▶ _PROBLEM STATEMENT_: Instruction for the entries that follow: retype exactly the lines from the line with "to send data\\" to the line with "Lysandra had politely, but", both included, and omit all others.

Items from a data source
- Opening Delimiter -

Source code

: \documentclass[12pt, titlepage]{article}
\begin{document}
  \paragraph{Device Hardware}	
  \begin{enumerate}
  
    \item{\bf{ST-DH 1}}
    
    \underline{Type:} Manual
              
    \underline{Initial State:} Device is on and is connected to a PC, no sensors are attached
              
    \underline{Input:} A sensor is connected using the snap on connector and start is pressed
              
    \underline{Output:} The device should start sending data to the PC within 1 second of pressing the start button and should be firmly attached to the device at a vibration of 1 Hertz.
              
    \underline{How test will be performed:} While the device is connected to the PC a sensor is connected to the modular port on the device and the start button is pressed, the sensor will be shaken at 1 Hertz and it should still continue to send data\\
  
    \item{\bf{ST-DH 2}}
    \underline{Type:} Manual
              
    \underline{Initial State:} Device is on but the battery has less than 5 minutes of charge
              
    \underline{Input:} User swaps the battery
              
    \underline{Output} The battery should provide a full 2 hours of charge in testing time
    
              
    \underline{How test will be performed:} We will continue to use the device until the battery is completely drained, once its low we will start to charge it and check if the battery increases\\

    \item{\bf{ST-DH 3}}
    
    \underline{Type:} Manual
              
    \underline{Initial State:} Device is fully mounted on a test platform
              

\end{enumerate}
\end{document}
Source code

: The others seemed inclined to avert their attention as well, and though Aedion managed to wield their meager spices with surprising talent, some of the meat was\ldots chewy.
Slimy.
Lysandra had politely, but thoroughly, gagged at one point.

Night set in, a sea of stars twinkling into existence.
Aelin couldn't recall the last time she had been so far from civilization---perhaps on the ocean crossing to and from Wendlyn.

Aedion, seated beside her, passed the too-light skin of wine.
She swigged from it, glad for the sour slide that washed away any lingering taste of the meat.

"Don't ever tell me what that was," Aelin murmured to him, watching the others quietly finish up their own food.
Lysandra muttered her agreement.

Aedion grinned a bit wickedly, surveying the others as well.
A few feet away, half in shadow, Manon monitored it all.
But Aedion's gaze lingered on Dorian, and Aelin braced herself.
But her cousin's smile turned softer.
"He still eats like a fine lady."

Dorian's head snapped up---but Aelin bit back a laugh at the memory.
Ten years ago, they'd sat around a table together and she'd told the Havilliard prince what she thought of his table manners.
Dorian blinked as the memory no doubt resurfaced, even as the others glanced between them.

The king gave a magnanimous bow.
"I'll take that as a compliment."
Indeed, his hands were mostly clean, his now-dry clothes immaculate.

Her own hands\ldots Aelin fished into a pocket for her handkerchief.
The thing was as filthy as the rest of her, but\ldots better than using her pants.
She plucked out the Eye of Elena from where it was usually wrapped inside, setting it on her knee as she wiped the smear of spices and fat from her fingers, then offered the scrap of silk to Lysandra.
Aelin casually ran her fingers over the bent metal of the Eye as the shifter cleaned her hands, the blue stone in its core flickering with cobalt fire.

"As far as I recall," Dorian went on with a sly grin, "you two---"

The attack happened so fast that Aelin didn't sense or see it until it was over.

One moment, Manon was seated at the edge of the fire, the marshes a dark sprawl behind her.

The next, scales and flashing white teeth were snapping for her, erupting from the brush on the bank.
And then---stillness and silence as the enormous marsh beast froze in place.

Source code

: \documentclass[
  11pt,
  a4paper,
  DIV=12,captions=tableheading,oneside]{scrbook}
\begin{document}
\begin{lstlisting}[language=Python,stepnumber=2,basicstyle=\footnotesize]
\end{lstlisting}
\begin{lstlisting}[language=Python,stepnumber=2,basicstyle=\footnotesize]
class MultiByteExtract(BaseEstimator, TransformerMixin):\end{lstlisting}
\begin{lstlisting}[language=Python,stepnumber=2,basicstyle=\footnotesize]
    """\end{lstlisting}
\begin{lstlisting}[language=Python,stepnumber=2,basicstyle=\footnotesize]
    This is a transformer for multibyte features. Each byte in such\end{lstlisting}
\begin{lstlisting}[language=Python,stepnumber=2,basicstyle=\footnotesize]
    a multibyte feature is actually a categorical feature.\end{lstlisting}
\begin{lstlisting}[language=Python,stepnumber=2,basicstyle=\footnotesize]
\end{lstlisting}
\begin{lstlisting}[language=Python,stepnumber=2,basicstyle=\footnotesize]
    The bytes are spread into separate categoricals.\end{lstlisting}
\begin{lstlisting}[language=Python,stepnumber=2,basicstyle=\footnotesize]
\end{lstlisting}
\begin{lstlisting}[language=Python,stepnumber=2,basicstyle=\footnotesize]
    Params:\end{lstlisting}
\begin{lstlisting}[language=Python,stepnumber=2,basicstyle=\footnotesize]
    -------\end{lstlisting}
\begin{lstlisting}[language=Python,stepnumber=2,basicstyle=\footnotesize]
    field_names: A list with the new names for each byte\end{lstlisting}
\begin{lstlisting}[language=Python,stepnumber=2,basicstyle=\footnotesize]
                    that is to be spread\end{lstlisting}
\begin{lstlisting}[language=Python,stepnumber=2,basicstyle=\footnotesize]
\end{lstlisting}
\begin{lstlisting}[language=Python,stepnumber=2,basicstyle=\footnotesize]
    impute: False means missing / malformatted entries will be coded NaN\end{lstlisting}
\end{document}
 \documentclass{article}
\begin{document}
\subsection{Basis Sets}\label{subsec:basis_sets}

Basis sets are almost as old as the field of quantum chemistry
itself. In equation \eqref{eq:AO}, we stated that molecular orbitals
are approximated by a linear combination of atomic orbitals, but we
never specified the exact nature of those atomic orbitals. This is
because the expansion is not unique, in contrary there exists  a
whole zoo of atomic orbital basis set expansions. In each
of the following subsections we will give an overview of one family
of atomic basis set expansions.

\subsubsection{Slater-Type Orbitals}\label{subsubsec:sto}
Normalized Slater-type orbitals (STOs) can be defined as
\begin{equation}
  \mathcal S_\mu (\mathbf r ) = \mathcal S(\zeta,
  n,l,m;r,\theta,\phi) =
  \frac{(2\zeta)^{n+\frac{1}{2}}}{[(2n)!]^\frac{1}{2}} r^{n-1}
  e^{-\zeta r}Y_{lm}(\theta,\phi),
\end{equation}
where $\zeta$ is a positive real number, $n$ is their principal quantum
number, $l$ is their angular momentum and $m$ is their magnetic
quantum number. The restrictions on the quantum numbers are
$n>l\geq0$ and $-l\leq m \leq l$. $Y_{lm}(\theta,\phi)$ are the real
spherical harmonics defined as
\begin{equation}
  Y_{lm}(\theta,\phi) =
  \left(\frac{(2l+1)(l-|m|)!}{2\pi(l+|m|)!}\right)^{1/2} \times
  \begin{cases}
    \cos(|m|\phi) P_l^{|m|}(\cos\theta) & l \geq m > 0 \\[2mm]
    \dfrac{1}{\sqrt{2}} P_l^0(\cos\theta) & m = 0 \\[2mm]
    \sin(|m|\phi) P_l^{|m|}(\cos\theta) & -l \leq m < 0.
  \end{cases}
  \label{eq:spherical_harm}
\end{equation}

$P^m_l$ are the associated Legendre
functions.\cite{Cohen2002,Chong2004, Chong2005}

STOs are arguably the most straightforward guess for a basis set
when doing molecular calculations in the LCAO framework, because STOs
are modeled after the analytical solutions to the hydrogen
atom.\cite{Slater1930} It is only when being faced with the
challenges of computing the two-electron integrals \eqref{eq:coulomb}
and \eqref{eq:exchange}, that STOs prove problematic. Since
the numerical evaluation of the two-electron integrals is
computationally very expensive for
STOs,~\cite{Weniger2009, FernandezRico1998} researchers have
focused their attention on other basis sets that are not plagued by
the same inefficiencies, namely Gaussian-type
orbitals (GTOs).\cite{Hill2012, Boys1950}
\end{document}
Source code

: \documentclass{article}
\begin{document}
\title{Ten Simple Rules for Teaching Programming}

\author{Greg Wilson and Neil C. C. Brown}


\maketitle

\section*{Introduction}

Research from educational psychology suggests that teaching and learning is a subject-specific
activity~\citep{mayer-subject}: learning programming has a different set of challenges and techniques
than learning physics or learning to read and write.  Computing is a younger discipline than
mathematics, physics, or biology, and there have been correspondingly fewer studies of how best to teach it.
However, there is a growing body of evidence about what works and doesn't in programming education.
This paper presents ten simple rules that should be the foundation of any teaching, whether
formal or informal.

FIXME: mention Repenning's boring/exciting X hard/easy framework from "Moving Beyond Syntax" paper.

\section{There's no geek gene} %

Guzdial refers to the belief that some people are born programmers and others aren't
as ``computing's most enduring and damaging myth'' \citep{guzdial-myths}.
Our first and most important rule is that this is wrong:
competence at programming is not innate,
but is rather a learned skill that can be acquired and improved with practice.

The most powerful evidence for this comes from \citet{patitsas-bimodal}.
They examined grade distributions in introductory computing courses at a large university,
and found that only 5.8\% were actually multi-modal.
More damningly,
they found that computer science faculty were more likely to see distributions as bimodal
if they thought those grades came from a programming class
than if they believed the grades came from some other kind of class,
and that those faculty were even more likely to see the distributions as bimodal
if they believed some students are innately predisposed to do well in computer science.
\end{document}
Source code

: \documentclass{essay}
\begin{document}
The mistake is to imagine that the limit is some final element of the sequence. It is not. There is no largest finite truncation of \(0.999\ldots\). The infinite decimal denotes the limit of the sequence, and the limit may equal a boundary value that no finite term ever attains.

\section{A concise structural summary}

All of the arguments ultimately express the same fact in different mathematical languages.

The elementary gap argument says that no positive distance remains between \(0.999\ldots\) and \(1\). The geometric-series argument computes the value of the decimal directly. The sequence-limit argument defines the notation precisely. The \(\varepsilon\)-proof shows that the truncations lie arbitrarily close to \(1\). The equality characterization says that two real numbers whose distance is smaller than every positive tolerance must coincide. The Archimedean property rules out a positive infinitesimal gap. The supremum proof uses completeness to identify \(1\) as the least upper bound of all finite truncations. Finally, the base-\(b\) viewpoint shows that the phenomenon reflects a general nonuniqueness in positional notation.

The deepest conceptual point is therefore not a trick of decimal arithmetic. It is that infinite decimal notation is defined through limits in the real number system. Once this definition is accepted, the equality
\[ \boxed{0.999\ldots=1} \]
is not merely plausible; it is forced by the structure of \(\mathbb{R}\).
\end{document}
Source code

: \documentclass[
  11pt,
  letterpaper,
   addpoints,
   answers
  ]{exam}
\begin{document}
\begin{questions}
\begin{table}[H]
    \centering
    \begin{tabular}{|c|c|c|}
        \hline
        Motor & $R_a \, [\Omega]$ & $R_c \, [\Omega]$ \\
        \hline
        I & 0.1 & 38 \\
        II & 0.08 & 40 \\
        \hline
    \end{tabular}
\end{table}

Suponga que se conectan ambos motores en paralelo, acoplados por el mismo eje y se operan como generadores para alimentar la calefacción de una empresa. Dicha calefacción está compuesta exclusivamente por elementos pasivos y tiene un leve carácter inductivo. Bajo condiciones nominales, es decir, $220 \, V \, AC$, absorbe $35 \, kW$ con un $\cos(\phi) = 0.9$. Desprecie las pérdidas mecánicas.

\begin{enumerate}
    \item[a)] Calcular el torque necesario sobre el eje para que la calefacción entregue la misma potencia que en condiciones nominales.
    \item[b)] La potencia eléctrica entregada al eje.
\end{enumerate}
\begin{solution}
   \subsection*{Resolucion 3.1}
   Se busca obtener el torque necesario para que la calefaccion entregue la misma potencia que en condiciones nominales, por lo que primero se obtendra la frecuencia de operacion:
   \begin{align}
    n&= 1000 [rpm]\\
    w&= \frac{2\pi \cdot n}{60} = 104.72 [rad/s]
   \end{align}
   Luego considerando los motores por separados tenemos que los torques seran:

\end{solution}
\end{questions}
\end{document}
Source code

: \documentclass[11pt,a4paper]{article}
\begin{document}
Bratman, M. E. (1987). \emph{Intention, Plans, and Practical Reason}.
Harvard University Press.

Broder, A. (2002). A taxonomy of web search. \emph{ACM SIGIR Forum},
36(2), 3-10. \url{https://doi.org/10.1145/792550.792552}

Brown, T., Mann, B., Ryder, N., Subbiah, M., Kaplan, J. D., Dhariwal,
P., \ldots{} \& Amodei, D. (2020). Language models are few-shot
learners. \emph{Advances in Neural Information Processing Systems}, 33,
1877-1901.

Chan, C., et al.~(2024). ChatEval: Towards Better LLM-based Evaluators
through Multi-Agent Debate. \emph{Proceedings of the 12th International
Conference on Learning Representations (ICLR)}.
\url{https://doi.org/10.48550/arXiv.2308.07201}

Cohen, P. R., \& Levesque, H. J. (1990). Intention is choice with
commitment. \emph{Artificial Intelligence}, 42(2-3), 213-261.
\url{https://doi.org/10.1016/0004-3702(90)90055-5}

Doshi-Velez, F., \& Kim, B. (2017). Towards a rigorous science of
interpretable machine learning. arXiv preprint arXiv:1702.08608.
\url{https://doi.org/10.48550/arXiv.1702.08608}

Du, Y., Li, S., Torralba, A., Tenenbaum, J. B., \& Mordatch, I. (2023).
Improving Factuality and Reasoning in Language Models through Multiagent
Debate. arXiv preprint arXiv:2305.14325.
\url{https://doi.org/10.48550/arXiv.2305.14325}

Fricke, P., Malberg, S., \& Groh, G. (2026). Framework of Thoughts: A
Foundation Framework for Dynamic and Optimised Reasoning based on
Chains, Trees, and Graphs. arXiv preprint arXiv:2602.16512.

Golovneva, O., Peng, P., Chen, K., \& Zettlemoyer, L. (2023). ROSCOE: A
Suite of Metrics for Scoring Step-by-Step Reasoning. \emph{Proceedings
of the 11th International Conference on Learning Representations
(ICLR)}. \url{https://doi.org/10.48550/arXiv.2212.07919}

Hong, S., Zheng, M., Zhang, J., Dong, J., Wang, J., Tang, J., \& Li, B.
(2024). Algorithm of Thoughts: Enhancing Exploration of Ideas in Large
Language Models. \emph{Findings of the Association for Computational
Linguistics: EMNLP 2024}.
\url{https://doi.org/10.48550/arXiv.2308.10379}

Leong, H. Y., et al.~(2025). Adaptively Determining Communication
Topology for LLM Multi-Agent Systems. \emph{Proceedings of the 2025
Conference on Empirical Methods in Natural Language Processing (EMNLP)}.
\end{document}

- Closing Delimiter -

▶ _RESULT_:
    \underline{How test will be performed:} While the device is connected to the PC a sensor is connected to the modular port on the device and the start button is pressed, the sensor will be shaken at 1 Hertz and it should still continue to send data\\
  
    \item{\bf{ST-DH 2}}
    \underline{Type:} Manual
              
    \underline{Initial State:} Device is on but the battery has less than 5 minutes of charge
              
    \underline{Input:} User swaps the battery
              
    \underline{Output} The battery should provide a full 2 hours of charge in testing time
    
              
    \underline{How test will be performed:} We will continue to use the device until the battery is completely drained, once its low we will start to charge it and check if the battery increases\\

    \item{\bf{ST-DH 3}}
    
    \underline{Type:} Manual
              
    \underline{Initial State:} Device is fully mounted on a test platform
              

\end{enumerate}
\end{document}
Source code

: The others seemed inclined to avert their attention as well, and though Aedion managed to wield their meager spices with surprising talent, some of the meat was\ldots chewy.
Slimy.
Lysandra had politely, but thoroughly, gagged at one point.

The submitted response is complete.